Should a line below contain the word "which", report it.

-- Supplied records --
────────────────────────────────────────
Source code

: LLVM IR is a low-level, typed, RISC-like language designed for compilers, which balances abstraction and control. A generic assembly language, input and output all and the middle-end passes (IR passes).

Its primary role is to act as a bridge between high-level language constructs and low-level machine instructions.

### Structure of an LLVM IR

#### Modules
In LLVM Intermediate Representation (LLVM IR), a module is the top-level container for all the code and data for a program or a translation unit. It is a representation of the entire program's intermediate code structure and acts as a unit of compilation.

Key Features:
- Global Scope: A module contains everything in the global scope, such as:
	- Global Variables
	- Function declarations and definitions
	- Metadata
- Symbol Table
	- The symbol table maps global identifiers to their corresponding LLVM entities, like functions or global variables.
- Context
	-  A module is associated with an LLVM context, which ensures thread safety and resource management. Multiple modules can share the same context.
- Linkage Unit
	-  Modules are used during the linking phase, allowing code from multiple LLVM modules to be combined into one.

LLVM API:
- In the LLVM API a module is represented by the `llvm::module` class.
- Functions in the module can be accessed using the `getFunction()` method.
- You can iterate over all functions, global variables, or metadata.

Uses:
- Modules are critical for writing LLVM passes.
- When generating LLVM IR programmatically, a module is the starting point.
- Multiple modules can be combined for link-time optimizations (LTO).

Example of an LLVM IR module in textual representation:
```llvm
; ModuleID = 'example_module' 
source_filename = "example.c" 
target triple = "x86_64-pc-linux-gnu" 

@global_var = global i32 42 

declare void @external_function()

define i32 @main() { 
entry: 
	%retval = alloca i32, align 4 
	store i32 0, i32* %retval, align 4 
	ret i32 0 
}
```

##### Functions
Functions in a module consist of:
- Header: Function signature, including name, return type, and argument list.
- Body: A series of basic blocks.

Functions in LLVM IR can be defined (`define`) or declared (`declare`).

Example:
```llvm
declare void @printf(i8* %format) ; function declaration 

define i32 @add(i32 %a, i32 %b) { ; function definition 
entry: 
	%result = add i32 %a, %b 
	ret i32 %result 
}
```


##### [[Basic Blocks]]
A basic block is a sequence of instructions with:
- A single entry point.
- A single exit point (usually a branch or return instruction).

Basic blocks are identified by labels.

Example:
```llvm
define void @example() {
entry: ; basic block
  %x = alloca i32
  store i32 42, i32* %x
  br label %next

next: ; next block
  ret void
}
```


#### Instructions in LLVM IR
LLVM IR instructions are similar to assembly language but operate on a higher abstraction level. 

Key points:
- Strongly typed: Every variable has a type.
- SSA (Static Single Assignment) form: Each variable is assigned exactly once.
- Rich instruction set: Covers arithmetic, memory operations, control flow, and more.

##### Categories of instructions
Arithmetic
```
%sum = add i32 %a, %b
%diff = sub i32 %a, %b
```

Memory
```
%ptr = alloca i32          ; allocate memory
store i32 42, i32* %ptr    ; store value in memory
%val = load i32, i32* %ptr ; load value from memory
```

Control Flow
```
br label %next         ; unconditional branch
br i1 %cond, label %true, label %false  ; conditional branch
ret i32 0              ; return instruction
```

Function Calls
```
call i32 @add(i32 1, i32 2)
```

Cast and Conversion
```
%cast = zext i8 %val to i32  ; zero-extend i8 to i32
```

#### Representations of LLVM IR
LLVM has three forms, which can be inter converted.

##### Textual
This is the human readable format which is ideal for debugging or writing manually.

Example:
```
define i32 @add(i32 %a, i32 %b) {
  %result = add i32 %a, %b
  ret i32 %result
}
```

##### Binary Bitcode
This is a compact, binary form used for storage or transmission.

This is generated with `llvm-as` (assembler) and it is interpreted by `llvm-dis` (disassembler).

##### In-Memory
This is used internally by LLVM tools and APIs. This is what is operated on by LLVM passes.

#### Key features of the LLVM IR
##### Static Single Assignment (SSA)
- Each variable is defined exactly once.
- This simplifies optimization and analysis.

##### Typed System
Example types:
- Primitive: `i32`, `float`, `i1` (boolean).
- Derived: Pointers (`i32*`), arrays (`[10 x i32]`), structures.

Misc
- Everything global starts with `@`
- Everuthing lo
────────────────────────────────────────
-- Answer for this exercise --
: LLVM IR is a low-level, typed, RISC-like language designed for compilers, which balances abstraction and control. A generic assembly language, input and output all and the middle-end passes (IR passes).
	-  A module is associated with an LLVM context, which ensures thread safety and resource management. Multiple modules can share the same context.
LLVM has three forms, which can be inter converted.
This is the human readable format which is ideal for debugging or writing manually.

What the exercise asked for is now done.